From the 50gig of photos I took while we worked on a big church job here is a collection of time lapse videos covering the various procedures.
Ill put details with each one but generally the videos will cover
1- Removing the window from the church.
2- Tracing The Window (a record for measurements and rebuilding).
4- Cleaning the pieces with wire wool to remove years of grime and repairing / replacing broken pieces.
5- Replicating destroyed pieces with new cut and painted pieces.
6- Leading / Soldering / Putty
7- Installing back in the church.
Stage 1 –
Removing the windows from the church. A Stained Glass window can be made up of several panels all resting on top of each other. The panels sit with both sides in a stone channel. Also steel bars are fitted into the stone work at these location tying the meeting panels together and pulling it tight into the bar so the windows don’t move.

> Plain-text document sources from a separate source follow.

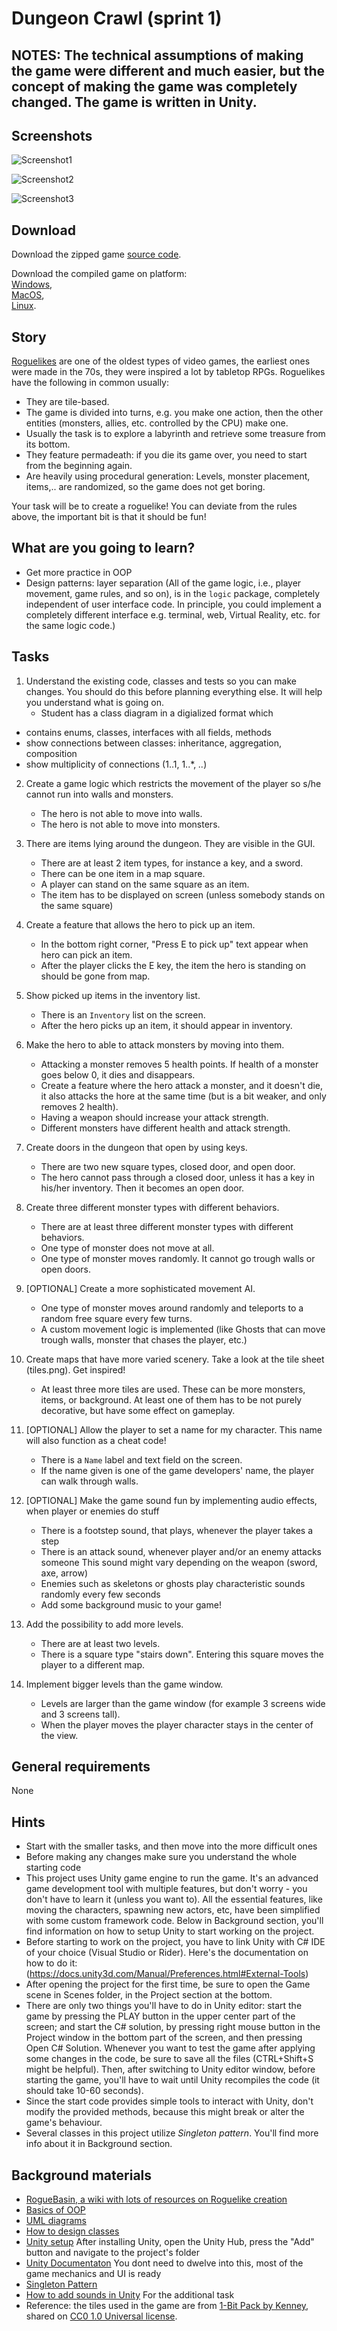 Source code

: # Dungeon Crawl (sprint 1)

## NOTES: The technical assumptions of making the game were different and much easier, but the concept of making the game was completely changed. The game is written in Unity.

## Screenshots

![Screenshot1](Assets/Screenshots/Screenshot1.png?raw=true)

![Screenshot2](Assets/Screenshots/Screenshot2.png?raw=true)

![Screenshot3](Assets/Screenshots/Screenshot3.png?raw=true)


## Download

Download the zipped game [source code](https://www.dropbox.com/s/02gitsds9uz0vsv/UnityGame.zip?dl=0).

Download the compiled game on platform:\
[Windows](https://www.dropbox.com/s/36h6z037prkjkgh/Windows.zip?dl=0), \
[MacOS](https://www.dropbox.com/s/ykbv8cmu33y1777/MacOS.tar.gz?dl=0), \
[Linux](https://www.dropbox.com/s/t3m7xlh5gp155yu/Linux.tar.gz?dl=0).

## Story

[Roguelikes](https://en.wikipedia.org/wiki/Roguelike) are one of the oldest
types of video games, the earliest ones were made in the 70s, they were inspired
a lot by tabletop RPGs. Roguelikes have the following in common usually:

- They are tile-based.
- The game is divided into turns, e.g. you make one action, then the other
  entities (monsters, allies, etc. controlled by the CPU) make one.
- Usually the task is to explore a labyrinth and retrieve some treasure from its
  bottom.
- They feature permadeath: if you die its game over, you need to start from the
  beginning again.
- Are heavily using procedural generation: Levels, monster placement, items,..
  are randomized, so the game does not get boring.

Your task will be to create a roguelike! You can deviate from the rules above,
the important bit is that it should be fun!

## What are you going to learn?

- Get more practice in OOP
- Design patterns: layer separation (All of the game logic, i.e., player
  movement, game rules, and so on), is in the `logic` package, completely
  independent of user interface code. In principle, you could implement a
  completely different interface e.g. terminal, web, Virtual Reality, etc. for
  the same logic code.)

## Tasks

1. Understand the existing code, classes and tests so you can make changes. You should do this before planning everything else. It will help you understand what is going on.
    - Student has a class diagram in a digialized format which 
- contains enums, classes, interfaces with all fields, methods
- show connections between classes: inheritance, aggregation, composition
- show multiplicity of connections (1..1, 1..*, *..*)

2. Create a game logic which restricts the movement of the player so s/he cannot run into walls and monsters.
    - The hero is not able to move into walls.
    - The hero is not able to move into monsters.

3. There are items lying around the dungeon. They are visible in the GUI.
    - There are at least 2 item types, for instance a key, and a sword.
    - There can be one item in a map square.
    - A player can stand on the same square as an item.
    - The item has to be displayed on screen (unless somebody stands on the same square)

4. Create a feature that allows the hero to pick up an item.
    - In the bottom right corner, "Press E to pick up" text appear when hero can pick an item.
    - After the player clicks the E key, the item the hero is standing on should be gone from map.

5. Show picked up items in the inventory list.
    - There is an `Inventory` list on the screen.
    - After the hero picks up an item, it should appear in inventory.

6. Make the hero to able to attack monsters by moving into them.
    - Attacking a monster removes 5 health points. If health of a monster goes below 0, it dies and disappears.
    - Create a feature where the hero attack a monster, and it doesn't die, it also attacks the hore at the same time (but is a bit weaker, and only removes 2 health).
    - Having a weapon should increase your attack strength.
    - Different monsters have different health and attack strength.

7. Create doors in the dungeon that open by using keys.
    - There are two new square types, closed door, and open door.
    - The hero cannot pass through a closed door, unless it has a key in his/her inventory. Then it becomes an open door.

8. Create three different monster types with different behaviors.
    - There are at least three different monster types with different behaviors.
    - One type of monster does not move at all.
    - One type of monster moves randomly. It cannot go trough walls or open doors.

9. [OPTIONAL] Create a more sophisticated movement AI.
    - One type of monster moves around randomly and teleports to a random free square every few turns.
    - A custom movement logic is implemented (like Ghosts that can move trough walls, monster that chases the player, etc.)

10. Create maps that have more varied scenery. Take a look at the tile sheet (tiles.png). Get inspired!
    - At least three more tiles are used. These can be more monsters, items, or background. At least one of them has to be not purely decorative, but have some effect on gameplay.

11. [OPTIONAL] Allow the player to set a name for my character. This name will also function as a cheat code!
    - There is a `Name` label and text field on the screen.
    - If the name given is one of the game developers' name, the player can walk through walls.

12. [OPTIONAL] Make the game sound fun by implementing audio effects, when player or enemies do stuff
    - There is a footstep sound, that plays, whenever the player takes a step
    - There is an attack sound, whenever player and/or an enemy attacks someone This sound might vary depending on the weapon (sword, axe, arrow)
    - Enemies such as skeletons or ghosts play characteristic sounds randomly every few seconds
    - Add some background music to your game!

13. Add the possibility to add more levels.
    - There are at least two levels.
    - There is a square type "stairs down". Entering this square moves the player to a different map.

14. Implement bigger levels than the game window.
    - Levels are larger than the game window (for example 3 screens wide and 3 screens tall).
    - When the player moves the player character stays in the center of the view.

## General requirements

None

## Hints

- Start with the smaller tasks, and then move into the more difficult ones
- Before making any changes make sure you understand the whole starting code
- This project uses Unity game engine to run the game. It's an advanced game development tool
with multiple features, but don't worry - you don't have to learn it (unless you want to).
All the essential features, like moving the characters, spawning new actors, etc, have been simplified
with some custom framework code. Below in Background section, you'll find information on how to setup Unity
to start working on the project.
- Before starting to work on the project, you have to link Unity with C# IDE of your choice (Visual Studio or Rider).
Here's the documentation on how to do it: (https://docs.unity3d.com/Manual/Preferences.html#External-Tools)
- After opening the project for the first time, be sure to open the Game scene in Scenes folder, in the Project section at the bottom.
- There are only two things you'll have to do in Unity editor: start the game by pressing the PLAY button
in the upper center part of the screen; and start the C# solution, by pressing right mouse button in the 
Project window in the bottom part of the screen, and then pressing Open C# Solution. Whenever you want to test
the game after applying some changes in the code, be sure to save all the files (CTRL+Shift+S might be helpful).
Then, after switching to Unity editor window, before starting the game,
you'll have to wait until Unity recompiles the code (it should take 10-60 seconds).
- Since the start code provides simple tools to interact with Unity, don't modify the provided methods, because
this might break or alter the game's behaviour.
- Several classes in this project utilize _Singleton pattern_. You'll find more info about it in Background section.


## Background materials

- <i class="far fa-book-open"></i> [RogueBasin, a wiki with lots of resources on Roguelike creation](http://roguebasin.com/index.php?title=Articles)
- <i class="far fa-exclamation"></i> [Basics of OOP](project/curriculum/materials/pages/oop/basics-of-object-oriented-programming.md)
- <i class="far fa-exclamation"></i> [UML diagrams](project/curriculum/materials/pages/general/uml-unified-modeling-language.md)
- <i class="far fa-exclamation"></i> [How to design classes](project/curriculum/materials/pages/csharp/how-to-design-classes.md)
- <i class="far fa-exclamation"></i> [Unity setup](https://docs.unity3d.com/Manual/GettingStartedInstallingHub.html) After installing Unity, open the Unity Hub, press the "Add" button and navigate to the project's folder
- <i class="far fa-book-open"></i> [Unity Documentaton](https://docs.unity3d.com/Manual/index.html) You dont need to dwelve into this, most of the game mechanics and UI is ready
- <i class="far fa-book-open"></i> [Singleton Pattern](https://www.dofactory.com/net/singleton-design-pattern)
- <i class="far fa-book-open"></i> [How to add sounds in Unity](https://support.unity.com/hc/en-us/articles/206116056-How-do-I-use-an-Audio-Source-in-a-script-) For the additional task
- Reference: the tiles used in the game are from [1-Bit Pack by Kenney](https://kenney.nl/assets/bit-pack), shared on [CC0 1.0 Universal license](https://creativecommons.org/publicdomain/zero/1.0/).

To remove the window you must first remove all the old putty from the stone work, this can be easy…. or very very difficult. It might take an hour, it might take 2 days.

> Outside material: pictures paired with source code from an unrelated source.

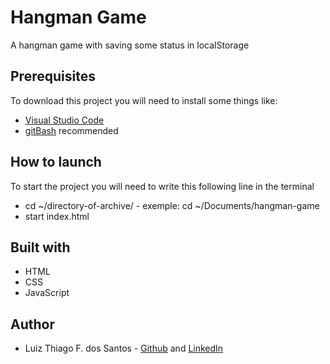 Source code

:# Hangman Game
 A hangman game with saving some status in localStorage
## Prerequisites
To download this project you will need to install some things like:
* [Visual Studio Code](https://code.visualstudio.com/download)
* [gitBash](https://gitforwindows.org/) recommended

## How to launch
To start the project you will need to write this following line in the terminal
* cd ~/directory-of-archive/ - exemple: cd ~/Documents/hangman-game
* start index.html

## Built with
* HTML
* CSS
* JavaScript

## Author
* Luiz Thiago F. dos Santos - [Github](https://github.com/Thiago-Fers7) and [LinkedIn](https://www.linkedin.com/in/luiz-thiago-096718206/)
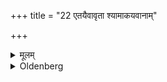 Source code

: +++
title = "22 एतयैवावृता श्यामाकयवानाम्"

+++

<details><summary>मूलम्</summary>

एतयैवावृता श्यामाकयवानाम् २२
</details>

<details><summary>Oldenberg</summary>

22. In the same way (sacrifices of the first fruits are performed) of Śyāmāka (panicum frumentaceum) and of barley.
</details>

This time lapse is of 2 windows nearly 6ft in length each that had iron frames. The frames were totally rotten and made for getting the windows out very difficult.

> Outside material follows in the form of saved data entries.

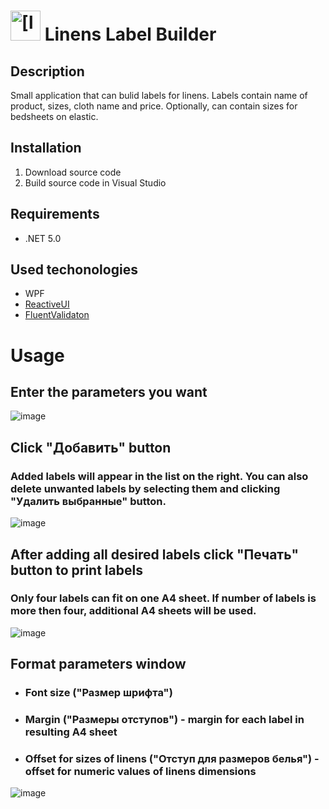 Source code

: <img src="https://user-images.githubusercontent.com/44492725/127859023-05c935d0-1c01-41c3-bc1d-ba13920b454f.png" alt="[logo]" width="48"/> Linens Label Builder
=======================

## Description
Small application that can bulid labels for linens. Labels contain name of product, sizes, cloth name and price. Optionally, can contain sizes for bedsheets on elastic.

## Installation
 1. Download source code
 2. Build source code in Visual Studio
 
## Requirements
  * .NET 5.0
  
## Used techonologies
  * WPF
  * [ReactiveUI](https://www.reactiveui.net/)
  * [FluentValidaton](https://fluentvalidation.net/)

# Usage
## Enter the parameters you want
![image](https://user-images.githubusercontent.com/44492725/129508131-8681d74c-8837-4e36-ad70-60f6f96ebebe.png)

## Click "Добавить" button
### Added labels will appear in the list on the right. You can also delete unwanted labels by selecting them and clicking "Удалить выбранные" button.
![image](https://user-images.githubusercontent.com/44492725/129508198-0dce38c8-a4cd-4edf-b738-569001493eb7.png)

## After adding all desired labels click "Печать" button to print labels
### Only four labels can fit on one A4 sheet. If number of labels is more then four, additional A4 sheets will be used.
![image](https://user-images.githubusercontent.com/44492725/129508231-8977bdc5-5d3f-43b0-a13a-6b6fba78c500.png)

## Format parameters window
* ### Font size ("Размер шрифта")
* ### Margin ("Размеры отступов") - margin for each label in resulting A4 sheet
* ### Offset for sizes of linens ("Отступ для размеров белья") - offset for numeric values of linens dimensions
![image](https://user-images.githubusercontent.com/44492725/127857505-d9e2dab3-8d0b-47ea-8a0b-465cf9355034.png)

Left hand side was previously vandalized, restored (badly) and vandalized again. The Right was in good shape, other than having the leads replaced.
The general procedure is to cut the bar ties and chisel out the putty so the window can be lifted out.
Stage 2 –
Once the window has been removed and returned to the secret bat cave it is photographed, detailing as much as possible should something go wrong later… then traced twice. One tracing is marked with the details such as measurements and lead thickness’s and intricacies to that window, the second tracing is for working on when rebuilding the window.
Once traced the window is dismantled being careful not to break further bits of glass, the pieces are laid out in order then cleaned with wire wool to remove the years of grime and any pieces beyond repair will be replaced with new replicas specially made.
Left Side (vandalized) Trace Dismantle & Redesign. For this window the bottom half had to be redesigned due to the vandal damage.
Right Side Trace & Dismantle.
Stage 3 –
Any bits of glass that have to be replaced, or in the case of the vandalized window are totally new, are cut in an appropriate selected colour then if required fired in the kiln with any paint work. Possibly line work and shading for clothing segments, face and hand work, or script.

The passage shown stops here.